PROBLEM TO WORK ON:
Two lines mark the range in the entries below: the one holding "pdlna@mediaserver:/tmp$ cd pDLNA" and the one holding "ok 37 - use Sys::Hostname;". Set down those two and all lines between them, exactly.

Stored data
□ □ □

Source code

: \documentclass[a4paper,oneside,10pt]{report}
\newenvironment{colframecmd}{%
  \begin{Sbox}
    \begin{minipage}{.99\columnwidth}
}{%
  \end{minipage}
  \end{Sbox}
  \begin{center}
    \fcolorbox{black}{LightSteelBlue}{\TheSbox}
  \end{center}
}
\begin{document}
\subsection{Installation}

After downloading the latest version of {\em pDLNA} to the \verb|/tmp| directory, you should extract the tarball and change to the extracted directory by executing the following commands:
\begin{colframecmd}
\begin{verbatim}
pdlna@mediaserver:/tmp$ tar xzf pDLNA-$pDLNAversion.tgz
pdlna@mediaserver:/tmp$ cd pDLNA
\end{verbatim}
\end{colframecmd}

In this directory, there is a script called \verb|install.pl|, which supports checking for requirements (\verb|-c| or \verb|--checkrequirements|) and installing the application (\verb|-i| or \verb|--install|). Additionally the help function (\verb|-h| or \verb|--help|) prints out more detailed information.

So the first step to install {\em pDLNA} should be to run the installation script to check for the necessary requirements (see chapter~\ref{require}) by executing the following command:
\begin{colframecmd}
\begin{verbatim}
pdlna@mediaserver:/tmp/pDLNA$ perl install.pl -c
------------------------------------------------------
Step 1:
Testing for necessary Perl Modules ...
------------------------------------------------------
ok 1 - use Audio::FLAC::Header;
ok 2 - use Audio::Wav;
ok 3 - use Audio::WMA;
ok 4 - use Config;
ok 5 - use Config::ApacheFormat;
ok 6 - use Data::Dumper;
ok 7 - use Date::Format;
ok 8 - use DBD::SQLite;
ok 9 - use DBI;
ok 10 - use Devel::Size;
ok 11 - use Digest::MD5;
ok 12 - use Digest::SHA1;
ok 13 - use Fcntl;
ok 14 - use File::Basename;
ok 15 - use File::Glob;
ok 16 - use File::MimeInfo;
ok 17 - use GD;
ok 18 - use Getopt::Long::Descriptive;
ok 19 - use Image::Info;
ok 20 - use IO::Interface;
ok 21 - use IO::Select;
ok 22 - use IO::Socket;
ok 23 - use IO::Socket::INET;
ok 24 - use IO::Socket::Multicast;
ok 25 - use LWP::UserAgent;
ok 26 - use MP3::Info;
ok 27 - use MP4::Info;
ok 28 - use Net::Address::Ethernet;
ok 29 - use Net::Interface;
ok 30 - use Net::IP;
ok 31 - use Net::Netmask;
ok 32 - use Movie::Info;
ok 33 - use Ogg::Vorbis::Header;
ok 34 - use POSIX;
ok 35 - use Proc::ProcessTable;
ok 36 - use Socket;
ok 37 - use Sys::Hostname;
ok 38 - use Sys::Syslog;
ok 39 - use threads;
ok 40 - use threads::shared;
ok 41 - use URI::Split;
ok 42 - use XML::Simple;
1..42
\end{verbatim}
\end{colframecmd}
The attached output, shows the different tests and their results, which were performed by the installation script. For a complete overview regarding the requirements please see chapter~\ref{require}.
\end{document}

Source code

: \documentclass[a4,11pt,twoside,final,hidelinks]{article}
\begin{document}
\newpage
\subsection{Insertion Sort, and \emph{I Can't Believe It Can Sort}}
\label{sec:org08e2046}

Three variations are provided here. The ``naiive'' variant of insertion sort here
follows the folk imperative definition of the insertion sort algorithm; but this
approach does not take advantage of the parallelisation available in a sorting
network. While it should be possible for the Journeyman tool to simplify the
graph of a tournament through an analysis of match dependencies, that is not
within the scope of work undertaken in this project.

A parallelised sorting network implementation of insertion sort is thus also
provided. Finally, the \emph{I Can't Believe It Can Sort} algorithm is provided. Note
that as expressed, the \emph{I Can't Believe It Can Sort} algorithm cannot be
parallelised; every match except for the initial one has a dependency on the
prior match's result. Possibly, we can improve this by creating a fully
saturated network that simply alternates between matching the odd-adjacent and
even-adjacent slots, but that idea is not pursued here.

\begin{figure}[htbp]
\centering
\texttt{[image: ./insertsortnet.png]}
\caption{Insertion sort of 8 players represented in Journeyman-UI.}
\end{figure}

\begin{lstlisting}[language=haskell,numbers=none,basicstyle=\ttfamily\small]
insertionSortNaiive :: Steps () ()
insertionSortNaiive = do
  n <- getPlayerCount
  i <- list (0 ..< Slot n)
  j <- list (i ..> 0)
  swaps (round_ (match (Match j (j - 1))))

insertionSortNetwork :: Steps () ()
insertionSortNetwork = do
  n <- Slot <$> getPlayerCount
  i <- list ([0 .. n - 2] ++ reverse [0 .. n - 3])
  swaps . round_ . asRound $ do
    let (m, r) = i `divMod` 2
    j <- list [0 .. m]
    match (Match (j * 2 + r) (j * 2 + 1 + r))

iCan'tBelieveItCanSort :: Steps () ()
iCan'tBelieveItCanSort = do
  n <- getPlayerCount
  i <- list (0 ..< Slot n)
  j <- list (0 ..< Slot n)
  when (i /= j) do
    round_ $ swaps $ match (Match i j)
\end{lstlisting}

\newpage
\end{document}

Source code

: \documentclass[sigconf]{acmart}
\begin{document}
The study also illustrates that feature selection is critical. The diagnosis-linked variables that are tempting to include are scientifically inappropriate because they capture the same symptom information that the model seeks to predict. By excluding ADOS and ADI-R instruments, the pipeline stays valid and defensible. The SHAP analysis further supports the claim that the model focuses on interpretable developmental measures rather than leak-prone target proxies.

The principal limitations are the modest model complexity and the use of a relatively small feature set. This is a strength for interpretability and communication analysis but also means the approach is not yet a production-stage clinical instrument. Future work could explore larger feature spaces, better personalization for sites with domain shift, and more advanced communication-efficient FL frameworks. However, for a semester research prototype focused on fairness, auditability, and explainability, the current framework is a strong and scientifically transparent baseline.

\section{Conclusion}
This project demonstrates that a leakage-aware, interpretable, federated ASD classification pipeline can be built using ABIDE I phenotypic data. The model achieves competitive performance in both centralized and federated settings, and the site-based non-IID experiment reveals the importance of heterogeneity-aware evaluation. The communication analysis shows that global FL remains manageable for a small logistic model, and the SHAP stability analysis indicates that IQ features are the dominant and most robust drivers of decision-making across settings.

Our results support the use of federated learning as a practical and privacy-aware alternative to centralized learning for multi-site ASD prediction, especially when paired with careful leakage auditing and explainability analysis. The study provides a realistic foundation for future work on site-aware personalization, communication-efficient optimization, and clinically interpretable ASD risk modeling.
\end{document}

□ □ □

RESPONSE:
pdlna@mediaserver:/tmp$ cd pDLNA
\end{verbatim}
\end{colframecmd}

In this directory, there is a script called \verb|install.pl|, which supports checking for requirements (\verb|-c| or \verb|--checkrequirements|) and installing the application (\verb|-i| or \verb|--install|). Additionally the help function (\verb|-h| or \verb|--help|) prints out more detailed information.

So the first step to install {\em pDLNA} should be to run the installation script to check for the necessary requirements (see chapter~\ref{require}) by executing the following command:
\begin{colframecmd}
\begin{verbatim}
pdlna@mediaserver:/tmp/pDLNA$ perl install.pl -c
------------------------------------------------------
Step 1:
Testing for necessary Perl Modules ...
------------------------------------------------------
ok 1 - use Audio::FLAC::Header;
ok 2 - use Audio::Wav;
ok 3 - use Audio::WMA;
ok 4 - use Config;
ok 5 - use Config::ApacheFormat;
ok 6 - use Data::Dumper;
ok 7 - use Date::Format;
ok 8 - use DBD::SQLite;
ok 9 - use DBI;
ok 10 - use Devel::Size;
ok 11 - use Digest::MD5;
ok 12 - use Digest::SHA1;
ok 13 - use Fcntl;
ok 14 - use File::Basename;
ok 15 - use File::Glob;
ok 16 - use File::MimeInfo;
ok 17 - use GD;
ok 18 - use Getopt::Long::Descriptive;
ok 19 - use Image::Info;
ok 20 - use IO::Interface;
ok 21 - use IO::Select;
ok 22 - use IO::Socket;
ok 23 - use IO::Socket::INET;
ok 24 - use IO::Socket::Multicast;
ok 25 - use LWP::UserAgent;
ok 26 - use MP3::Info;
ok 27 - use MP4::Info;
ok 28 - use Net::Address::Ethernet;
ok 29 - use Net::Interface;
ok 30 - use Net::IP;
ok 31 - use Net::Netmask;
ok 32 - use Movie::Info;
ok 33 - use Ogg::Vorbis::Header;
ok 34 - use POSIX;
ok 35 - use Proc::ProcessTable;
ok 36 - use Socket;
ok 37 - use Sys::Hostname;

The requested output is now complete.